::: Data for this task :::

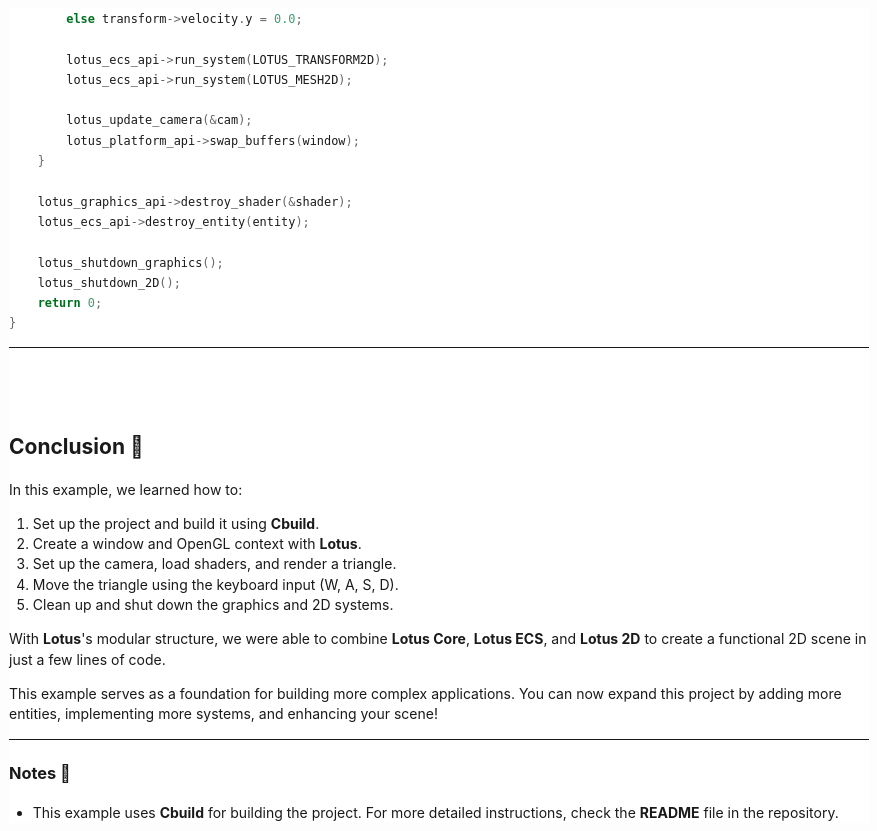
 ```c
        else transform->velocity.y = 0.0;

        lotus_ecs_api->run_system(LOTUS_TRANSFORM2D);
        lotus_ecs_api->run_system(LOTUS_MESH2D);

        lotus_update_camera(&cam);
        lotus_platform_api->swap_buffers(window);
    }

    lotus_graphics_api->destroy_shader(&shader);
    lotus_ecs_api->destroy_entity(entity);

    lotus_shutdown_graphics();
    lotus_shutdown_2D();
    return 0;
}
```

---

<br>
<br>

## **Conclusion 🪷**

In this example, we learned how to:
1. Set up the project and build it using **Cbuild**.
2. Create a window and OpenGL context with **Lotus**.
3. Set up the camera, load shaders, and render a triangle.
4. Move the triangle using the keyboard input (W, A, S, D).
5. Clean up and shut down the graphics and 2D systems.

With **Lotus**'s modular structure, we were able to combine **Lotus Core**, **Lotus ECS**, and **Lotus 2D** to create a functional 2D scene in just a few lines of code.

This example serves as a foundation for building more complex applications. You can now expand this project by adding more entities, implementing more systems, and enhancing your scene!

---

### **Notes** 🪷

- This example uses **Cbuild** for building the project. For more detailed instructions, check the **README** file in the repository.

:::
::: Data for this task :::

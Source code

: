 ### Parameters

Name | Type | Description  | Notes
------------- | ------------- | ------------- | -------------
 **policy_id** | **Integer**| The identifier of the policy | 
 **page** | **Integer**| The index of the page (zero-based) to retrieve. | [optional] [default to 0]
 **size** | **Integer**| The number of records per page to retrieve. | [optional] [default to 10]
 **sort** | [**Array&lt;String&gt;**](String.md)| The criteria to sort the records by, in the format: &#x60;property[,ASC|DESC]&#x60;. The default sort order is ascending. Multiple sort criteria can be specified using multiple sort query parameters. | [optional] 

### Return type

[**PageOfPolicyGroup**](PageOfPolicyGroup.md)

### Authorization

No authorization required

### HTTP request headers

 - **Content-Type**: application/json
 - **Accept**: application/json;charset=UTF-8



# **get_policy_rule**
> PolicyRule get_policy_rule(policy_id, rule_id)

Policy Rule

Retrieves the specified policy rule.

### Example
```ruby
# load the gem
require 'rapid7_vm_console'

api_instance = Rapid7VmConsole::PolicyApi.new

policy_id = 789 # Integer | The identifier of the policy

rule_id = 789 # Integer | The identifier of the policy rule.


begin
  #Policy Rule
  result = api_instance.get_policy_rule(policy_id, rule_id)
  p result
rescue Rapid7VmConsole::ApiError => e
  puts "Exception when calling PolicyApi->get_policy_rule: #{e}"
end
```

:::

Task instructions:
Reproduce the entries above exactly, but only the lines between the line holding "This example serves" and the line holding "- This example", inclusive.

Response:
This example serves as a foundation for building more complex applications. You can now expand this project by adding more entities, implementing more systems, and enhancing your scene!

---

### **Notes** 🪷

- This example uses **Cbuild** for building the project. For more detailed instructions, check the **README** file in the repository.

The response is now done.